If The New York Times can get 70 percent open rates for its email newsletters, why can't every news organization? The Times’ strategy seems logical: let readers “self-personalize” emails by indexed topics, keyword search strings, even specific reporters.

On the advertising side, Seth Godin coined the term “permission marketing” 15 years ago, but until 2015, we had yet to see this reader-centric innovation become affordable and easy to implement at scale.

Following my 2013-2014 RJI Fellowship at the Donald W. Reynolds Journalism Institute, I began to research news site issues such as rising ad-blocking rates, anemic email open rates, the bloat of embedded third-party trackers, and the steady drop in retail advertising.

Intelligent Triggered Alerting technology emerged in 2015 from companies such as MyAlerts.com, and offered similar functionality and value propositions to what The New York Times achieved with its “permission-based” one-to-one personalized email strategy. In retail advertising, the same technology can let readers specify their criteria for receiving advertising notifications only from certain retailers and specific products, brands, reviews and offers.

Some media organizations will be piloting this reader-centric strategy in 2016. Here are three questions to consider in evaluating this strategy for your own company:

1. Why do news sites embed dozens of third-party trackers in their sites, many aimed at guessing readers' intent and following them around the Web? Why not just ask them?

MondayNote found 20 news sites bloated with 516 trackers from nearly 100 third-party tech companies. Among the trackers' functions were detecting user profiles, serving targeted and real-time bidding (RTB) ads, and following readers around after leaving.

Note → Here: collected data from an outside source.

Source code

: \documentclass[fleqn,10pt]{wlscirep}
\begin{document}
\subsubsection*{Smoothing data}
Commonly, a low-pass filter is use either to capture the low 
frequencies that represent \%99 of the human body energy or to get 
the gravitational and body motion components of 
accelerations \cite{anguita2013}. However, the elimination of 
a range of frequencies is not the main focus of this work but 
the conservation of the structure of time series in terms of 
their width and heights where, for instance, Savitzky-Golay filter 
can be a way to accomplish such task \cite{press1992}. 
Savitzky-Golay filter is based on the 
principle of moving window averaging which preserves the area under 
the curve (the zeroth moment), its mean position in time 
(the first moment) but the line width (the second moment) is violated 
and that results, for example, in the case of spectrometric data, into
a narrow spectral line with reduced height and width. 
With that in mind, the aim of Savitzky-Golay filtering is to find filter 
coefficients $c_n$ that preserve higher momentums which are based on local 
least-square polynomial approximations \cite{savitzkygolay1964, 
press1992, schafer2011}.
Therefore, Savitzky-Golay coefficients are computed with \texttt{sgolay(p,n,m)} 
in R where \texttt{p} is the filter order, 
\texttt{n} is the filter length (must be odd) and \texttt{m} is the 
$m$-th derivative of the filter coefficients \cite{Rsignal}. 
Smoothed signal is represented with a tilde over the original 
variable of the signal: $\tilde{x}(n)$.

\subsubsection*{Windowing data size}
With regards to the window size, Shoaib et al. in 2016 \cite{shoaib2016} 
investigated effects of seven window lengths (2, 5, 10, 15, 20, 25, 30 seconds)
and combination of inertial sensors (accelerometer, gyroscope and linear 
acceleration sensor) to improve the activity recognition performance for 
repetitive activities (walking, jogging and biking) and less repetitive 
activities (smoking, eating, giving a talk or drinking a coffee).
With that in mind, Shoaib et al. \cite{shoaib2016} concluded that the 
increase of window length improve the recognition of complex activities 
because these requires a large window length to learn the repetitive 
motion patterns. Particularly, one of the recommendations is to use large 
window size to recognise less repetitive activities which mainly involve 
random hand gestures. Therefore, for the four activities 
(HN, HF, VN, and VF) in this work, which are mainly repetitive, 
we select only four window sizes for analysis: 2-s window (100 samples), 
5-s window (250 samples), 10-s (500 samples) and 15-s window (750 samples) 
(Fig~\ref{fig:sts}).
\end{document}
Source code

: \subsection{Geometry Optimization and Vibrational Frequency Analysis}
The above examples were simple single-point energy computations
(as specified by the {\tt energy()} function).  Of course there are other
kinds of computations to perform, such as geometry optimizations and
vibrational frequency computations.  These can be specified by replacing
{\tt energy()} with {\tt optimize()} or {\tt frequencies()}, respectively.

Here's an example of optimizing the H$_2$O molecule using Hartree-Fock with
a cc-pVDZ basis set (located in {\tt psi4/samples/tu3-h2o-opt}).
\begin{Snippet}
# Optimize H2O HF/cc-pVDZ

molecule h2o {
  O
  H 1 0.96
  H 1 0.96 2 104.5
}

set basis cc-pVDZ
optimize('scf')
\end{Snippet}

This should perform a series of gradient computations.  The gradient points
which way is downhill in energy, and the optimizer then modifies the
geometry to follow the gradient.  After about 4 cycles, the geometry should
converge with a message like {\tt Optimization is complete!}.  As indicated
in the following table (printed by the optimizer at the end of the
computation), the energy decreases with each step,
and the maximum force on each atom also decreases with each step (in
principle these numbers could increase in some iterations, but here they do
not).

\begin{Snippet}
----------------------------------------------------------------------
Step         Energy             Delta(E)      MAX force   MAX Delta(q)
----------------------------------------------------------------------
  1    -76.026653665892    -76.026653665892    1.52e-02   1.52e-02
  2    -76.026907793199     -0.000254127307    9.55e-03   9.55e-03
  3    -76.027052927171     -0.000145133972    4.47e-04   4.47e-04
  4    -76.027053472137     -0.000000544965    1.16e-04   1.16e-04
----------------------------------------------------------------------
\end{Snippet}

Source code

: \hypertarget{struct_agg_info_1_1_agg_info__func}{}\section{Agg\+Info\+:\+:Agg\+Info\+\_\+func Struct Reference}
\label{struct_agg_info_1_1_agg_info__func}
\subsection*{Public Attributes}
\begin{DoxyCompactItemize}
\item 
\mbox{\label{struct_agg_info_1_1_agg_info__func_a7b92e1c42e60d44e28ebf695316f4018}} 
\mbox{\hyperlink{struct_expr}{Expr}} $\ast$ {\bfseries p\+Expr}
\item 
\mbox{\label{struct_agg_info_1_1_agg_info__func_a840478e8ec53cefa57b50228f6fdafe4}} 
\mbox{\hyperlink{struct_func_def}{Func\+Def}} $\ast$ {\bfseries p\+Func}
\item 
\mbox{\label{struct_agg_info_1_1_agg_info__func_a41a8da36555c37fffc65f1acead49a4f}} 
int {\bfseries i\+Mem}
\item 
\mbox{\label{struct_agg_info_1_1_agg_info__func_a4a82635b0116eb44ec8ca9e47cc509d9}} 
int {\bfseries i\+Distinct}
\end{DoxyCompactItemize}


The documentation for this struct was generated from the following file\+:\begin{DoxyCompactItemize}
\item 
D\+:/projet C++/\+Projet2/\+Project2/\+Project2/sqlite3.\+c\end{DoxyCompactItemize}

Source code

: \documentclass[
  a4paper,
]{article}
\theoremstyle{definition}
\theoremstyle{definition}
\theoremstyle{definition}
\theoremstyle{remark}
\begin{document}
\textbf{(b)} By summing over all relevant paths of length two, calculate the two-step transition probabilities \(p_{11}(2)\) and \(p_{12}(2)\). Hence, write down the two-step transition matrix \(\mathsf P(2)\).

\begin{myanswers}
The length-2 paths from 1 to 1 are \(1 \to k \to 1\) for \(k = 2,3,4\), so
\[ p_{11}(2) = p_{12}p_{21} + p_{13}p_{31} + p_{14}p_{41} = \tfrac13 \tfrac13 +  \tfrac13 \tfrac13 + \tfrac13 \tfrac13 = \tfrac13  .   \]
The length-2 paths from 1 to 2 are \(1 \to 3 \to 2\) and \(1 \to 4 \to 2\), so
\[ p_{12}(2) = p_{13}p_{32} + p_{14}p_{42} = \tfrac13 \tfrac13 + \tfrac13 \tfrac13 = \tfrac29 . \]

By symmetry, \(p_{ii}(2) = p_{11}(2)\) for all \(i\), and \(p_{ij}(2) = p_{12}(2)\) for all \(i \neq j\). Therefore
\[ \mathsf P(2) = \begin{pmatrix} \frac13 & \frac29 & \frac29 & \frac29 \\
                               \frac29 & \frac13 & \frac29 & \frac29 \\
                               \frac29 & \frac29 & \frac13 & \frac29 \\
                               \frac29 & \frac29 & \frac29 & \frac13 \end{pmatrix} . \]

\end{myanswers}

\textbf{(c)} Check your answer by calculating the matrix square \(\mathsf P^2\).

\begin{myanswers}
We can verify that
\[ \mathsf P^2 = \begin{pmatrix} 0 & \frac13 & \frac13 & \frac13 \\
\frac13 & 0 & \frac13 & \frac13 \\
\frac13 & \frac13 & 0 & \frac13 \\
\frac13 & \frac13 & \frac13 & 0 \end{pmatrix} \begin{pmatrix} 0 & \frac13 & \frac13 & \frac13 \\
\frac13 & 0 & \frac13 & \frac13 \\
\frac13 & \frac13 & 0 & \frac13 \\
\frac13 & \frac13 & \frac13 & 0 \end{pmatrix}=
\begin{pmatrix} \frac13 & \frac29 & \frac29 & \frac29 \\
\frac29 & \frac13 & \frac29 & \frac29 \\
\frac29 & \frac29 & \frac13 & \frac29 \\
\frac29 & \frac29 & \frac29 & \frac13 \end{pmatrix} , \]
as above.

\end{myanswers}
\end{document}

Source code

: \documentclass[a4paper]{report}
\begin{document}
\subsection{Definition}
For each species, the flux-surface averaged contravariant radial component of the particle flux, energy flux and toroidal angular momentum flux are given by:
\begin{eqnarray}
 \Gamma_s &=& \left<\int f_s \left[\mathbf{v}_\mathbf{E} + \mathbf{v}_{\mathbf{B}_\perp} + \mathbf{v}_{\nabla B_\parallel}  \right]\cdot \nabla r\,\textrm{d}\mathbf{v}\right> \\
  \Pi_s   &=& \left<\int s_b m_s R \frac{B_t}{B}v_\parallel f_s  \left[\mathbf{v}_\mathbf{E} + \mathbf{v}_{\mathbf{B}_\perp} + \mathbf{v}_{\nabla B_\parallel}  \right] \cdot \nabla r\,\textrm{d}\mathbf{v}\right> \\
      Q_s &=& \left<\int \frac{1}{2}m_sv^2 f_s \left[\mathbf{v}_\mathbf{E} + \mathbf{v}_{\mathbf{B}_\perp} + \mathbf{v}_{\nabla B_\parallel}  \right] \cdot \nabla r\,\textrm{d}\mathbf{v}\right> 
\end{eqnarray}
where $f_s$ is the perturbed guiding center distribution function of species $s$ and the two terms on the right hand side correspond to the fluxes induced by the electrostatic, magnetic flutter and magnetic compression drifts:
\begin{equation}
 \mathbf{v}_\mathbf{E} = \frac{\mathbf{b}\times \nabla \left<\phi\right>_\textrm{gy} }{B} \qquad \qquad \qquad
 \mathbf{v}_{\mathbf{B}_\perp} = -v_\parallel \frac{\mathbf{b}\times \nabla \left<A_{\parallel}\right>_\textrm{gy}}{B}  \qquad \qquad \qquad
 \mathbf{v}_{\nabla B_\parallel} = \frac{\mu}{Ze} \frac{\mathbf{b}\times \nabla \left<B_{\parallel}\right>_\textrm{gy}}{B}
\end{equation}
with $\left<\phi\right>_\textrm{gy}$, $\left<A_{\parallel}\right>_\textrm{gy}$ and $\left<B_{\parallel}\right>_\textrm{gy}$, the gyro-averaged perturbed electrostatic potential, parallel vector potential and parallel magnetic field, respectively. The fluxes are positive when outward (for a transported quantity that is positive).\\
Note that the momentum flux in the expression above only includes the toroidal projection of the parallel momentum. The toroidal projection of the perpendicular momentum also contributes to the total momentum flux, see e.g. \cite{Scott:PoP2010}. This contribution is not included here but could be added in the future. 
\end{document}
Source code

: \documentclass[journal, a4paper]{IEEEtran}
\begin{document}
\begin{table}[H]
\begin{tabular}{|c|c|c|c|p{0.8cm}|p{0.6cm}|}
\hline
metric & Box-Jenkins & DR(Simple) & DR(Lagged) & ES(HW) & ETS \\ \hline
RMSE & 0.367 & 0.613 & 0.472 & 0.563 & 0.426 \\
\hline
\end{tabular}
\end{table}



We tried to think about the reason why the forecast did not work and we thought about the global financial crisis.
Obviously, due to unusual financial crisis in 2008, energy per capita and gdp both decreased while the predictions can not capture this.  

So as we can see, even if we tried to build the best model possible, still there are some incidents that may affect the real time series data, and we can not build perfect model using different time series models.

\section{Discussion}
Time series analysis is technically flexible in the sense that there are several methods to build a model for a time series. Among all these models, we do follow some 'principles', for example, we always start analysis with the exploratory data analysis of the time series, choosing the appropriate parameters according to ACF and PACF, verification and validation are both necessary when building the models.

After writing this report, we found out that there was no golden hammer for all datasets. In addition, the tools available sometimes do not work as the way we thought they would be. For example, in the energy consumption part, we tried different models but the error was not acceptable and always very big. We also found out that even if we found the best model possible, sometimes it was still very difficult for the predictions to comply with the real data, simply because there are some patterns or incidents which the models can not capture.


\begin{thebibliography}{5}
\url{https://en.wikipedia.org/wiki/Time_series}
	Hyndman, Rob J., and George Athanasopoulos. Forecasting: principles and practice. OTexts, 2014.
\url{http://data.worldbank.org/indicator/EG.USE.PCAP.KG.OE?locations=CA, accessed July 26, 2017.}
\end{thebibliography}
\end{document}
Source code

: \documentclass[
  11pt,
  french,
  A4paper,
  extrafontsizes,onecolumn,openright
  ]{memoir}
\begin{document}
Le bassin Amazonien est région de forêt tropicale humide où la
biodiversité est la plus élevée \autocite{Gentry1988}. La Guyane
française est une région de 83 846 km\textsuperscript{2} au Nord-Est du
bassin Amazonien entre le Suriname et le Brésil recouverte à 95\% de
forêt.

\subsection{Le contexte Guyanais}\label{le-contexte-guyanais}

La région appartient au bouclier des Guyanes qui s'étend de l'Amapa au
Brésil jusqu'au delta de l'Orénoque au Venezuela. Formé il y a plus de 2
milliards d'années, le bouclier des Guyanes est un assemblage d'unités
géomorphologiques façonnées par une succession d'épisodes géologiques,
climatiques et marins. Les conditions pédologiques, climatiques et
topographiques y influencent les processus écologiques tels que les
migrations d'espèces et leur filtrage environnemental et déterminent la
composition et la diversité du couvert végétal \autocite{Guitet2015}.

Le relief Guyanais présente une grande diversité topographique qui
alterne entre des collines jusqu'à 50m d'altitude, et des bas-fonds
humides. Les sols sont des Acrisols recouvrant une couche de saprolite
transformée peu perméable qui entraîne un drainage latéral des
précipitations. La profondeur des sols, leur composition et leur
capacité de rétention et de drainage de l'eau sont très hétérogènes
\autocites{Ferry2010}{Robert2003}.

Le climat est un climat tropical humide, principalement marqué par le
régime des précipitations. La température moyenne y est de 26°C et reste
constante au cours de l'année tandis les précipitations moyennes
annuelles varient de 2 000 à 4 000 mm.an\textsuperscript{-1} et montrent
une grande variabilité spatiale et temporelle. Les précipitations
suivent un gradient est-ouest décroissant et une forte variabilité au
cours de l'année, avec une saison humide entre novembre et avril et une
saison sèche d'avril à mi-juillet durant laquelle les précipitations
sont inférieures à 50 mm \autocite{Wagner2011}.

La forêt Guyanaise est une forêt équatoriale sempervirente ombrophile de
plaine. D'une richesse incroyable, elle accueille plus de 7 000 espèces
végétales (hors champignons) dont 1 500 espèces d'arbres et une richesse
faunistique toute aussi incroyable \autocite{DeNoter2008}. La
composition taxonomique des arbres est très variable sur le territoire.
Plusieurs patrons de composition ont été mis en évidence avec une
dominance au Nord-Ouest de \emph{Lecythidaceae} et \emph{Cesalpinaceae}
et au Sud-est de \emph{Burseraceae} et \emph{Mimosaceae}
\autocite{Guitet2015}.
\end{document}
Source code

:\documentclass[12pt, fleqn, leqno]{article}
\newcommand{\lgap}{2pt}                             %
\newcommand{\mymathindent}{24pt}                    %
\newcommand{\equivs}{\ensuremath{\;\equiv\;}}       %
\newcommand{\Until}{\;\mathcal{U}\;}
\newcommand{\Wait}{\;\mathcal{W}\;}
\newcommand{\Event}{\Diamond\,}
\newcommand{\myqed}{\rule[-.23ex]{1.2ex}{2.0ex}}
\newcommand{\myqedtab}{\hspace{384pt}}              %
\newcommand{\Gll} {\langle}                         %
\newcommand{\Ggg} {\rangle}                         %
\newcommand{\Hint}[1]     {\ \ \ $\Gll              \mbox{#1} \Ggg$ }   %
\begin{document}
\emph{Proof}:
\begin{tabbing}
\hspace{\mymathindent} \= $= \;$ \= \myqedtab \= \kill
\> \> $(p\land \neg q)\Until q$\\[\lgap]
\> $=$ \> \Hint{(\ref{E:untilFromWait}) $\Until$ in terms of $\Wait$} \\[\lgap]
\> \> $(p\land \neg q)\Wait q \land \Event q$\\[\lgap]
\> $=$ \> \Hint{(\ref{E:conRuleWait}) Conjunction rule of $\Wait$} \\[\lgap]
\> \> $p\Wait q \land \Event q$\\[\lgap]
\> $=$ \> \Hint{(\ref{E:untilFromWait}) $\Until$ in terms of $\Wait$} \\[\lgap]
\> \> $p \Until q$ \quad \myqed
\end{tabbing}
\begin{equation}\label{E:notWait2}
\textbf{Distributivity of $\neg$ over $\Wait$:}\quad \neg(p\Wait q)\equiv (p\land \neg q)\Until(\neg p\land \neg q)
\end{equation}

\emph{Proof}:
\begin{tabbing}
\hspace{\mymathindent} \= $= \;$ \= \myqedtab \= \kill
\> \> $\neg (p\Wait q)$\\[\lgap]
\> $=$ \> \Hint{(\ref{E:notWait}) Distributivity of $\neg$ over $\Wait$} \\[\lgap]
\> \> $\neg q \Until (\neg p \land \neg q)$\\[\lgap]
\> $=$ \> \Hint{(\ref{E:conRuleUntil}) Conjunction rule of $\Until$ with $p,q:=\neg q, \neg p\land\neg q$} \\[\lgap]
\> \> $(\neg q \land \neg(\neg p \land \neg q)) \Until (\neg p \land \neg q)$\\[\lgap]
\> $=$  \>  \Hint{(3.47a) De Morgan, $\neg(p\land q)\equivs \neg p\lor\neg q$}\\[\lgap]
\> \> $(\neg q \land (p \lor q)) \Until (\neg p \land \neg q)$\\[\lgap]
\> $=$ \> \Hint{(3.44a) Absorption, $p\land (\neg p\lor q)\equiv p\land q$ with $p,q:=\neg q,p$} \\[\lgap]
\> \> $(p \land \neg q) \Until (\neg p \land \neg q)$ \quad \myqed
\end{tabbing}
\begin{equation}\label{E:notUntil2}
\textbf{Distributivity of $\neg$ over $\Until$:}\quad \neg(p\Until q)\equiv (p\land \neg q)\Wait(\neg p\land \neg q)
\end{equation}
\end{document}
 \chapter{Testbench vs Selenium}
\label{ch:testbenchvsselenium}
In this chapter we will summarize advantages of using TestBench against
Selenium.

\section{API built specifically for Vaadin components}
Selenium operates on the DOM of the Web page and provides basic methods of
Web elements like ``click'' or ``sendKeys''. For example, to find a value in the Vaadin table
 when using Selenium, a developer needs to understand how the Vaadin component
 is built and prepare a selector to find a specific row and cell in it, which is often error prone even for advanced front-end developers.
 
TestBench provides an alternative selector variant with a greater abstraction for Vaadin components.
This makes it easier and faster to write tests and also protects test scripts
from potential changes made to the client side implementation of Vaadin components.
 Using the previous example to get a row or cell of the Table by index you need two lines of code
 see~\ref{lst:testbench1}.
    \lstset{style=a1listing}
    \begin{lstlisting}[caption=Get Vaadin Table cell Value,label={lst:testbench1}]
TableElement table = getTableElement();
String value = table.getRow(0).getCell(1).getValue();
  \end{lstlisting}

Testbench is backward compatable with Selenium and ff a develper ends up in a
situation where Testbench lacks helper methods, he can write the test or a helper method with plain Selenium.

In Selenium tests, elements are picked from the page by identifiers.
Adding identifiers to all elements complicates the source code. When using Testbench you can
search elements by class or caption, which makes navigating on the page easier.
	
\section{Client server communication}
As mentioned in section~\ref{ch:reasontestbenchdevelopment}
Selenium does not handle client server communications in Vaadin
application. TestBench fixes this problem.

Is this complicated business eco-system really necessary?

Worth noting here are the new European data laws that will require media companies and advertisers to measure “clear affirmative action” by consumers before using their personal data. This can include ticking a box on a website, but pre-ticked boxes and inactivity do not constitute consent. Advertisers will also need to give specific and clear information on what will be done with personal data even when consent is granted.

I believe the Europeans will develop new innovations around managing consumers’ intent. U.S. media and advertising enterprises should monitor these innovations, which likely will use opt-in consent data as a new way to monetize their best readers and customers.

2. With many of these trackers trying to predict better monetization, is this technology working?

VentureBeat recently covered the burgeoning analytics market by noting the following: 

“Marketers are spending well over a third of their budgets (on average) on analytics. This in spite of the report finding that levels of confidence in analytics’ ability to generate insight are mediocre, at best.”

Doesn’t “predictive” also mean “guess”? Again, why not just ask them?

3. All retail advertising screams at viewers to “buy now,” yet media sites and advertisers know that nearly every viewer on his or her path to purchase is not ready to buy. So why not help them on the journey?

A Synchrony Financial 2015 consumer study found that for product categories common to retail advertising such as electronics and furniture, consumers spend an average of 68 days considering and researching what to buy. At the end of these treks, what percentage of total audiences are actually reached with “buy now” advertising?

I’m currently working on Intelligent Triggered Alerting technology to deliver viewer-activated consent for news content and marketing communications. I’ll be covering these innovations in depth during my talk at RJI’s Collaboration Culture Symposium, which is March 21 and 22, 2016, in Columbia, Missouri.